Maria+Holic:  A hard-edged parody of Maria Watches Over Us (et al) with shades of Sayonara Zetsubo Sensei (I said this based off style and noticing Maria’s voice actor, but now that I look it up it’s no coincidence—both the director and series director worked on Zetsubo Sensei and sequel, as did the majority of the main cast). The plot isn’t wildly original; apparently normal girl transfers into an elite all-girls Christian boarding school, meets elegant, beautiful, powerful, rich girl as soon as she sets foot on campus, ambiguous relationships ensue. The standard comedy twist is that the girl she meets is actually a guy in disguise, the lead breaks out in hives when she touches men, and of course they hate each other and end up in the same dorm room. The interesting twist comes from the extreme characters; the lead is a drooling, nosebleed-prone lesbian—no yuri or euphemisms here—the guy is vicious and hammer-blunt when he’s not being a perfect, refined lady, and his deadpan maid is impressively foul-mouthed. The humor appears to be as much from the lead’s completely loony internal monologue and fantasy images (part of what brought Zetsubo Sensei to mind). How far it goes with that, and whether it ends up annoying or hilarious, the jury is out on, but so far I very much like what I see.  Might even be lesbians without the tragic, though I’m expecting a predicable turn straight when she eventually goes for the guy. On the other hand, it looks cracked enough that maybe it won’t take the obvious path.

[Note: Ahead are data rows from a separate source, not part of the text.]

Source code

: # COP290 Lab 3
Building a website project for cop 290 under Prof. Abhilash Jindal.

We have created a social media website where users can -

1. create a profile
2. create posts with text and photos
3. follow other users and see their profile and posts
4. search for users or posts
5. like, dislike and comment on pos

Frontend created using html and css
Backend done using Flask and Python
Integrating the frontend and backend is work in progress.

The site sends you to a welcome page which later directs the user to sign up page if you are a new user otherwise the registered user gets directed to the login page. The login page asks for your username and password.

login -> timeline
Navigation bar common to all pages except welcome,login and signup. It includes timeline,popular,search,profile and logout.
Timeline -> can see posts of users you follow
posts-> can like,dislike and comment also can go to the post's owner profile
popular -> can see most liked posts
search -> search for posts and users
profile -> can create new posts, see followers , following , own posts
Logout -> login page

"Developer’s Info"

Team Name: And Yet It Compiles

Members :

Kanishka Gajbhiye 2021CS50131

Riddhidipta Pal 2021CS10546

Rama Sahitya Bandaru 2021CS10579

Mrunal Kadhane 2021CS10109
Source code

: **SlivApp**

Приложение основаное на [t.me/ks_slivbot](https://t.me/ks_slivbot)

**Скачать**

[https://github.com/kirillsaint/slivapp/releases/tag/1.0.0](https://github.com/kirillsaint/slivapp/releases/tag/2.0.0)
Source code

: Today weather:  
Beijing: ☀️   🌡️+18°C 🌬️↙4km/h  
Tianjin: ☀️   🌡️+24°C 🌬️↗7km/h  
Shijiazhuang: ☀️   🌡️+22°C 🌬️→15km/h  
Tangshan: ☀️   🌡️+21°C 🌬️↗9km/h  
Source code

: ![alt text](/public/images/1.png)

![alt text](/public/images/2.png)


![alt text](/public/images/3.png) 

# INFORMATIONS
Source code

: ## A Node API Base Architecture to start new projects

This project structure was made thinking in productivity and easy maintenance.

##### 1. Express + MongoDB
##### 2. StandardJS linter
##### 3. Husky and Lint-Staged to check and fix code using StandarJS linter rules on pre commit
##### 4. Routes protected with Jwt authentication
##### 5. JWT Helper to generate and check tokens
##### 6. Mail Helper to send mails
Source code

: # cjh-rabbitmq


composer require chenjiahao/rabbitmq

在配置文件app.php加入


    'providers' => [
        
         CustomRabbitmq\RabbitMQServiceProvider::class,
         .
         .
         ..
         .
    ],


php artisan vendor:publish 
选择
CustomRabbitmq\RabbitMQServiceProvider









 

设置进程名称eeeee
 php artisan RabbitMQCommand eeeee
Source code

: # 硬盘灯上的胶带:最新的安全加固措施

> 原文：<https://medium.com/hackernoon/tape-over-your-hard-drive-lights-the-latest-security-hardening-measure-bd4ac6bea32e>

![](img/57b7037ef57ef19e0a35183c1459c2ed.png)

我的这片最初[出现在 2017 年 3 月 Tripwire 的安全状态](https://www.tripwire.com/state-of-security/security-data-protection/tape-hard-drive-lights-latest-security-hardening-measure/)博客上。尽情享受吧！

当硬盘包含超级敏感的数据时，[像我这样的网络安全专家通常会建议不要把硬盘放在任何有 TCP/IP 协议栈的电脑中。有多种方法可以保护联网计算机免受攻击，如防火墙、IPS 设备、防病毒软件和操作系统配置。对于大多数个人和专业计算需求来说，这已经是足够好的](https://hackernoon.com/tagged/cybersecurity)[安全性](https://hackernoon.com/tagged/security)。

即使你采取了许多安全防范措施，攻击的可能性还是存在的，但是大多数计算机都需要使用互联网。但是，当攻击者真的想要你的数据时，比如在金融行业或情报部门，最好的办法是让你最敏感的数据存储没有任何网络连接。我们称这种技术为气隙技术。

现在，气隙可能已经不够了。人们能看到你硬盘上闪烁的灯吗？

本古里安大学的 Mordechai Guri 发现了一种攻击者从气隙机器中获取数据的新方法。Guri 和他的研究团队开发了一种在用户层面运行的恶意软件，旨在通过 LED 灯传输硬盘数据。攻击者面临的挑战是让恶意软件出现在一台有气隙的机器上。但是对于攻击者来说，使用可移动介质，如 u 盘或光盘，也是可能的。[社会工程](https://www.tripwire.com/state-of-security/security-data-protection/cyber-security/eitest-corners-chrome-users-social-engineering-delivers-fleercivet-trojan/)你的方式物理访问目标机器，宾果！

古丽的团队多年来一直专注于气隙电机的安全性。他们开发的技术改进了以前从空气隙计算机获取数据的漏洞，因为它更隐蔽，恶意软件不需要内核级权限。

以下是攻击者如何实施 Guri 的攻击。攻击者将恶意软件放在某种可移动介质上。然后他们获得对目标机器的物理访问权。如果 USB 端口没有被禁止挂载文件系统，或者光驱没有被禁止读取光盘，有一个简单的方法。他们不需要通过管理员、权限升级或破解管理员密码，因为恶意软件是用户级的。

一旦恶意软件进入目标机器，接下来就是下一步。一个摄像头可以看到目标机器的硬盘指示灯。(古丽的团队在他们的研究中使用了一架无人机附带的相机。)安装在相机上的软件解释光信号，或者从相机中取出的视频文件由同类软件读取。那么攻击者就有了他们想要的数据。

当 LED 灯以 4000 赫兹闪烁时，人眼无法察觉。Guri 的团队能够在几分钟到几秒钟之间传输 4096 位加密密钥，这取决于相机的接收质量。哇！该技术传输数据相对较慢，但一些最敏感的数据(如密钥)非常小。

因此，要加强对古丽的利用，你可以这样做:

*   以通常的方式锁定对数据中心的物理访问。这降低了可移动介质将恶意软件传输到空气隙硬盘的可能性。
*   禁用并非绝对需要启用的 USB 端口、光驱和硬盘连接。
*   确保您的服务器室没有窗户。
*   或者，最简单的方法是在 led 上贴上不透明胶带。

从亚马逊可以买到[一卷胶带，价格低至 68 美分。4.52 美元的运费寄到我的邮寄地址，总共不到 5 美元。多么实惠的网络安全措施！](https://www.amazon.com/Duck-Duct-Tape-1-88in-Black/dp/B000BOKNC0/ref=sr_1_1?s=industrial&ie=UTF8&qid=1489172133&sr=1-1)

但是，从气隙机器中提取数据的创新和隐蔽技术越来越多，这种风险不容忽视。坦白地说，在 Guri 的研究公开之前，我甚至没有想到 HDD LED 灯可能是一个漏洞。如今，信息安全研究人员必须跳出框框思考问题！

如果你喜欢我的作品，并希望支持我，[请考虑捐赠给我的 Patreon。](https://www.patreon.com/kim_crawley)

UFO Ultramaiden Valkyrie:  Ouch.  The first episode takes place somewhere well into the series, apparently to hook you by showing you where the stupidity is eventually heading before going back to the beginning. All this did for me was show that it’s not going anywhere interesting, at all. Painfully lame drama, generic characters, lots and lots of fanservice—in a near-trifecta there is a literal platoon of catgirl maids (with a bonus dash of assault squad). About the only plus is that the thing that had me cringing before even starting—the aggregation on the RightStuf product page of the words “bathhouse” “8-year old body” and “Rating: 17+”—didn’t turn out quite as horrifying as I feared.  The roughly-adult main love interest transforms into a little kid after crashing on earth and nearly killing the generic niceguy protagonist then pulling a Birdy (or somesuch) to keep him alive. Instead of horrifying “she only looks eight” fanservice, the tack appears to be that she mentally reverts, too, so really she’s just an annoying kid and the main character is wondering where the hot, mature love-interest went and how long he’s going to have to play babysitter until she comes back. Doesn’t matter, though—it’s still wildly unoriginal, hugely predictable, seems to have an overload of cringeworthy drama, and just plain not funny or fun.  Also, the modern-day-like future in which aliens are everywhere has some potential, but the show just doesn’t seem to do anything with it.  Usually I’ll reserve judgement, but this one only took a couple episodes (one, really) to put it in the masochistic, “only if I’m heckling” bin.